• Task goal: Return only those lines of the records below in which "partial" appears.

[Exercise data Boundary: Start]

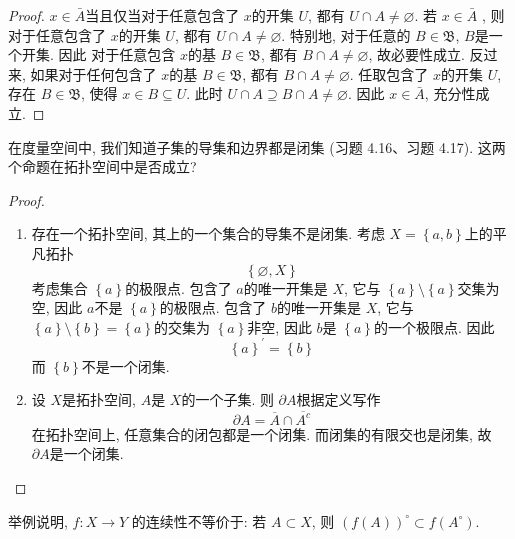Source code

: \documentclass[../main.tex]{subfiles}
\begin{document}
\begin{proof}
    \(  x \in \bar{A}  \)当且仅当对于任意包含了 \(  x  \)的开集 \(  U  \), 都有 \(  U\cap A \neq  \varnothing  \). 若 \(  x \in \bar{A}  \) , 则对于任意包含了 \(  x  \)的开集 \(  U  \), 都有 \(  U\cap A \neq  \varnothing  \). 特别地, 对于任意的 \(  B\in \mathfrak{B}  \),   \(  B  \)是一个开集. 因此 对于任意包含 \(  x  \)的基 \(  B  \in \mathfrak{B}\), 都有 \(  B\cap A\neq \varnothing  \), 故必要性成立.  反过来, 如果对于任何包含了 \(  x  \)的基 \(  B\in \mathfrak{B}  \), 都有 \(  B\cap A\neq \varnothing  \). 任取包含了 \(  x  \)的开集 \(  U  \), 存在 \(  B \in \mathfrak{B}  \), 使得 \(  x \in B\subseteq U  \).        此时 \(  U\cap A\supseteq B\cap A\neq \varnothing  \). 因此 \(  x \in \bar{A}  \), 充分性成立.  
\end{proof}
\begin{exercise}{}{}
在度量空间中, 我们知道子集的导集和边界都是闭集 (习题 4.16、习题 4.17). 这两个命题在拓扑空间中是否成立?
\end{exercise}

\begin{proof}
   \begin{enumerate}
    \item  存在一个拓扑空间, 其上的一个集合的导集不是闭集. 考虑 \(  X= \left\{ a,b \right\}  \)上的平凡拓扑 \[
    \left\{ \varnothing,X \right\}
    \]考虑集合 \(  \left\{ a \right\}  \)的极限点. 包含了 \(  a  \)的唯一开集是 \(  X  \), 它与 \(  \left\{ a \right\}\setminus \left\{ a \right\}  \)交集为空, 因此 \(  a  \)不是 \(  \left\{ a \right\}  \)的极限点.  包含了 \(  b  \)的唯一开集是 \(  X  \), 它与 \(  \left\{ a \right\}\setminus \left\{ b \right\}= \left\{ a \right\}  \)的交集为 \(  \left\{ a \right\}  \)非空, 因此 \(  b  \)是 \(  \left\{ a \right\}  \)的一个极限点. 因此 \[
    \left\{ a \right\}^{\prime} = \left\{ b \right\}
    \]而 \(  \left\{ b \right\}  \)不是一个闭集. 
    \item   设 \(  X  \)是拓扑空间,  \(  A  \)是 \(  X  \)的一个子集.   则 \(   \partial A  \)根据定义写作 \[
     \partial A=  \overline{A}\cap  \overline{A^{c}}
    \] 在拓扑空间上, 任意集合的闭包都是一个闭集. 而闭集的有限交也是闭集, 故 \(   \partial A  \)是一个闭集. 
   \end{enumerate}
                 
  
\end{proof}

\begin{exercise}{}{}
举例说明, $f: X \to Y$ 的连续性不等价于: 若 $A \subset X$, 则 $(f(A))^\circ \subset f(A^\circ)$.
\end{exercise}
\end{document}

[Exercise data Boundary: End]

• Output of the exercise:
    \item   设 \(  X  \)是拓扑空间,  \(  A  \)是 \(  X  \)的一个子集.   则 \(   \partial A  \)根据定义写作 \[
     \partial A=  \overline{A}\cap  \overline{A^{c}}
    \] 在拓扑空间上, 任意集合的闭包都是一个闭集. 而闭集的有限交也是闭集, 故 \(   \partial A  \)是一个闭集. 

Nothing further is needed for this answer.